Commits related to this issue

Raise error when read and write happens to the same directory location in the same task graph Closes #7466 — committed to Madhu94/dask by Madhu94 3 years ago
Raise error when read and write happens to the same directory location in the same task graph Closes #7466 — committed to Madhu94/dask by Madhu94 3 years ago

Most upvoted comments

I’d like to pick this up!

Madhu94 on Apr 2, 2021

Another solution would be to raise an error when a user adds a task that will delete a file that is referenced by a different task in the graph. I wonder if @rjzamora or @crusaderky have ideas about what the behavior should be here.

One of our initial concerns about adding an overwrite= argument was that it should really be the users resoponsibility to deal with file/directory cleanup. We wanted to avoid the need to deal with issues exactly like this one 😃. I do think it makes sense to add an explicit check for a circular dependency, but we should avoid adding any special handling (temporary directory creation, etc) within Dask. If the user wants to read from a dataset and then overwrite it within the same graph execution, they should probably get an error. It should be up to the user to decide how to manage resources (i.e. create a temporary directory, or persist the collection in memory before overwriting the data).

BTW, if instead of using … I use … it seems to be faster.

That’s strange.

rjzamora on Mar 25, 2021

Another solution would be to raise an error when a user adds a task that will delete a file that is referenced by a different task in the graph. I wonder if @rjzamora or @crusaderky have ideas about what the behavior should be here.

jsignell on Mar 25, 2021

@crusaderky Thank you for the heads up - will try to implement what you suggested. Would you be able to provide a code snippet on how you would practically modify the above? Thank you!

dd.to_parquet(ddf, 'error.parquet.new', ...)
os.remove('error.parquet')
os.rename('error.parquet.new', 'error.parquet')

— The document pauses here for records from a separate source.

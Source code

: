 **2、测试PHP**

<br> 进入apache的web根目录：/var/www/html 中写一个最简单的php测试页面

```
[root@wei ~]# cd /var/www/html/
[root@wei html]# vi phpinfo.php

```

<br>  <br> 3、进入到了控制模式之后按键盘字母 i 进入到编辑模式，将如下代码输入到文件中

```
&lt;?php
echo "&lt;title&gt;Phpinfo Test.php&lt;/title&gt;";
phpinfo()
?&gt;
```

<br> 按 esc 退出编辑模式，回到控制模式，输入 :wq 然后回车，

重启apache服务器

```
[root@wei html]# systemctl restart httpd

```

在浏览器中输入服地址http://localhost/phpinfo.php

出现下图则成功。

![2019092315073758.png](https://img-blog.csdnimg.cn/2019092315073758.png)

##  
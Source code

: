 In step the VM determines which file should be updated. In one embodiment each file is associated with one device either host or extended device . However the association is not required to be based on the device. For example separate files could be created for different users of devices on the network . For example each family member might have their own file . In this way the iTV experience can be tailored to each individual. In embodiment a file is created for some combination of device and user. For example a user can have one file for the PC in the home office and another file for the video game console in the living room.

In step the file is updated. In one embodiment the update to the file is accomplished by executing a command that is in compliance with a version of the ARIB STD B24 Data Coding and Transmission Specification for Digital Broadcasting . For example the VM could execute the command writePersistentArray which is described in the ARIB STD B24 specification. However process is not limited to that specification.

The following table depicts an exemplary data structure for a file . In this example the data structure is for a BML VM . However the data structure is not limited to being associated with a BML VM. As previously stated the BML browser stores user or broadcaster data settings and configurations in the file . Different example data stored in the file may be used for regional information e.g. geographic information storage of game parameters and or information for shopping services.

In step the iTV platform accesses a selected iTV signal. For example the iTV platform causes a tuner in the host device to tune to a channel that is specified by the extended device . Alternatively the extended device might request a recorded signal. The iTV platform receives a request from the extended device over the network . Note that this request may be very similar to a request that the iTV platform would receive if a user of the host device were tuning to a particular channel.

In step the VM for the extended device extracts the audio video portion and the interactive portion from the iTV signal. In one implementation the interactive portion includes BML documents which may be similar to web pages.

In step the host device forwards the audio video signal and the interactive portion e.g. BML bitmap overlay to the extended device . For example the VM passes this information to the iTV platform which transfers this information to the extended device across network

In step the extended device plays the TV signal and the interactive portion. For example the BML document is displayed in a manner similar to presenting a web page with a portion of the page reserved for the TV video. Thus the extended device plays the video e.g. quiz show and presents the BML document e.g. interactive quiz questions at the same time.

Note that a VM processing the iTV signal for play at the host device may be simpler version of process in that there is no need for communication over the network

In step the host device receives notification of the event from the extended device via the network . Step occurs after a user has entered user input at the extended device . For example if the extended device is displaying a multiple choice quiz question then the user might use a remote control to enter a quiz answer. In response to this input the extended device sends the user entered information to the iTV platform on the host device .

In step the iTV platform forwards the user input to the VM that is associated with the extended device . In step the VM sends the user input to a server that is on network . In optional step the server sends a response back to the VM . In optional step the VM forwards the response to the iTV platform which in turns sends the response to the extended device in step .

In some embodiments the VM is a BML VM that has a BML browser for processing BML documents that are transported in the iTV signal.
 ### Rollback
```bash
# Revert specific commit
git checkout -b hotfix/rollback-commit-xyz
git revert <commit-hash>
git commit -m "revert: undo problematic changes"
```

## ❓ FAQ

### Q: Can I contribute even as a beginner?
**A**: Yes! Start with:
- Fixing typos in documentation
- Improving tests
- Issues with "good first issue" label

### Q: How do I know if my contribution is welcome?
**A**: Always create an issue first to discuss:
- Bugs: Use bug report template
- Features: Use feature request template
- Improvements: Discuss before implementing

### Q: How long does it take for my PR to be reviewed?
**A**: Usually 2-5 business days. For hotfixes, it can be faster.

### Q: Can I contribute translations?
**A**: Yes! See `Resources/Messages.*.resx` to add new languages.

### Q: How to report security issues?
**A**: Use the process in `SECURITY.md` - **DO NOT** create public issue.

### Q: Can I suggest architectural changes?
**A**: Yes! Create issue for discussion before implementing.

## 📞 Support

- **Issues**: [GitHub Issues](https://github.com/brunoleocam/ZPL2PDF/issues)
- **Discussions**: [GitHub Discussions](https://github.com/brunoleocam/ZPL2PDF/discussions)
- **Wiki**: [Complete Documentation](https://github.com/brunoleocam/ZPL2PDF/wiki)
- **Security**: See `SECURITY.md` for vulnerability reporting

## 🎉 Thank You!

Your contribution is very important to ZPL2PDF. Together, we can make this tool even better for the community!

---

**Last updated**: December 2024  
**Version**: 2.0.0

d = dd.to_parquet(ddf, 'error.parquet.new', compute=False, ...)
fut, = client.compute(d)
def rename(fut):
   os.remove('error.parquet')
   os.rename('error.parquet.new', 'error.parquet')
fut.add_done_callback(rename)
fut.result()

crusaderky on Apr 1, 2021

Yes, there is backup; thank you for confirming.

mengaldo on Mar 28, 2021

Ok like @rjzamora said I think the solution to this issue is:

If the user wants to read from a dataset and then overwrite it within the same graph execution, they should probably get an error

I am updating the title of this issue to reflect that decision.

jsignell on Mar 26, 2021

Thanks @jsignell @rjzamora I think that having overwrite= is a nice feature. Many deployments that we have use a combination of spark and dask, and having some consistency on how the two handle overwriting is good. I think that this issue can be solved, but given my short experience, you are much better placed than me to answer how

mengaldo on Mar 26, 2021